[Exercise details]:
Among the entries below, count the lines where the string "students" occurs, and give only the number.

------------------------------------------------------------------------

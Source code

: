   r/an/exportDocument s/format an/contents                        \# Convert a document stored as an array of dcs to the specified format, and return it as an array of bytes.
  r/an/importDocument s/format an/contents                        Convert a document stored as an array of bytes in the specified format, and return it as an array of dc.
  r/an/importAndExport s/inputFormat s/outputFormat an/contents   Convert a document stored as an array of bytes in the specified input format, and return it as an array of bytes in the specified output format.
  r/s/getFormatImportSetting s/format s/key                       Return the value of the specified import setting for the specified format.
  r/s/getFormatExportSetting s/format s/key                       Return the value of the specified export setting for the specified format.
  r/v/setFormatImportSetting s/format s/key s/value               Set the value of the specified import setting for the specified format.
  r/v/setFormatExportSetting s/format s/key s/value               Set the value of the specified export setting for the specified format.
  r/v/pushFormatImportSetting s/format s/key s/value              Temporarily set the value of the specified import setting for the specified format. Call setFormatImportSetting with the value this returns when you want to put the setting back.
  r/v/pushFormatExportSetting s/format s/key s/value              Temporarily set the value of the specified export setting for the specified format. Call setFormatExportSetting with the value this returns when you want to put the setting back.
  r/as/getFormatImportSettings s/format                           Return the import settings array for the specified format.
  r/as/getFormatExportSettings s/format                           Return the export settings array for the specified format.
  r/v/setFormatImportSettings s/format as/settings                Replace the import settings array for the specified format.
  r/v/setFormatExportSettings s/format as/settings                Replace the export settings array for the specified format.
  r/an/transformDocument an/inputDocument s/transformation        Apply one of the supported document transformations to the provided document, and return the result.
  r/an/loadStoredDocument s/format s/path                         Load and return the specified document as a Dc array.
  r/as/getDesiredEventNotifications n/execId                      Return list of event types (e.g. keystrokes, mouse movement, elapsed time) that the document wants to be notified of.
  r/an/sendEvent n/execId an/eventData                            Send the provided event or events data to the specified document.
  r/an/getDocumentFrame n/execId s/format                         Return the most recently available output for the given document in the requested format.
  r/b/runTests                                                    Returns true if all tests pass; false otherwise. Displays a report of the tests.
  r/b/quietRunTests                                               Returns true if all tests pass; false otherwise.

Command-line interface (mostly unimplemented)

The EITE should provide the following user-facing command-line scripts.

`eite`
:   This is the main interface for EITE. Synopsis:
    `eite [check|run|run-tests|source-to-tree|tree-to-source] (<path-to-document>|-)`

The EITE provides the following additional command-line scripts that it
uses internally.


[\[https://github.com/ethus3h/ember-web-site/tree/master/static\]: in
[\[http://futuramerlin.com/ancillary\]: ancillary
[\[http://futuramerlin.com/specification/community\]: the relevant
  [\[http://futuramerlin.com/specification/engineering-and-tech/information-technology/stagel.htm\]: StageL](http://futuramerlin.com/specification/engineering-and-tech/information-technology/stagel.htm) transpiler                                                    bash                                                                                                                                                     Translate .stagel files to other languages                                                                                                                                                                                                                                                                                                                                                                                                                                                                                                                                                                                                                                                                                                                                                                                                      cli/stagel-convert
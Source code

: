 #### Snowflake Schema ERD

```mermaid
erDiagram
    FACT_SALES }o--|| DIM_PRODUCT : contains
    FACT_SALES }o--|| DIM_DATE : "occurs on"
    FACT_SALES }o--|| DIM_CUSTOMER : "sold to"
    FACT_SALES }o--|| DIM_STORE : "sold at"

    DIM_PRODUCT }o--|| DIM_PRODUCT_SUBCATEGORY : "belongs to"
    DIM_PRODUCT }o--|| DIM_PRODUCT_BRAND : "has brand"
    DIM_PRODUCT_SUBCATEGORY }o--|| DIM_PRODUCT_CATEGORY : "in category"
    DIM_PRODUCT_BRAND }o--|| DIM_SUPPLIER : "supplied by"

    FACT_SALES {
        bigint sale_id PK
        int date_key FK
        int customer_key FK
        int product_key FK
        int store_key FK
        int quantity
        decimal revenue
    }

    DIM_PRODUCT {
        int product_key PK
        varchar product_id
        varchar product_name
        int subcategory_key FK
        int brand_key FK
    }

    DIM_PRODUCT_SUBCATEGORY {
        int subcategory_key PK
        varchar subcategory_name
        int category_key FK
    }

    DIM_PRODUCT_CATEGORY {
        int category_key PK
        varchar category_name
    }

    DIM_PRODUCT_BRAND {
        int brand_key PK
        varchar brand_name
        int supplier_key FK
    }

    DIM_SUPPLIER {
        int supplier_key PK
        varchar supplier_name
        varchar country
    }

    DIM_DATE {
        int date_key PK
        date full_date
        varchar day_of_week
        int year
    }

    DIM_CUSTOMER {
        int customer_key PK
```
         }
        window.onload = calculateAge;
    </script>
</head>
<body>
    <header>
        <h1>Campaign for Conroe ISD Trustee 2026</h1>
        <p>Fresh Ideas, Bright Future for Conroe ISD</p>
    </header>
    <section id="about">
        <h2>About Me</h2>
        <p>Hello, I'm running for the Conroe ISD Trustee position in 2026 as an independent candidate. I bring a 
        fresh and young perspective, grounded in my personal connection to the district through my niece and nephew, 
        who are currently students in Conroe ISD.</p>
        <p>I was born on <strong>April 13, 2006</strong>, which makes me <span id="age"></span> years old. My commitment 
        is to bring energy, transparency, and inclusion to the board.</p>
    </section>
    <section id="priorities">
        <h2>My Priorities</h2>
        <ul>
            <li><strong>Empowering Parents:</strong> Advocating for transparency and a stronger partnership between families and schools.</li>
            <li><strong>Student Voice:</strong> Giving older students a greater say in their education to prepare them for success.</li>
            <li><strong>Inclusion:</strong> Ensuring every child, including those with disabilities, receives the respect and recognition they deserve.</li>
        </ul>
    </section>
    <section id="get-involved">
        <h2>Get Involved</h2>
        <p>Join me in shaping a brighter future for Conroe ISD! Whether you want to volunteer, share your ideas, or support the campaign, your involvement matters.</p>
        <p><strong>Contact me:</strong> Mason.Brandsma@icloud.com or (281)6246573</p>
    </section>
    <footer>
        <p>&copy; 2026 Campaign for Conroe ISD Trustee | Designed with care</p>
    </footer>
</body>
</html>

------------------------------------------------------------------------

[Answer box]:
2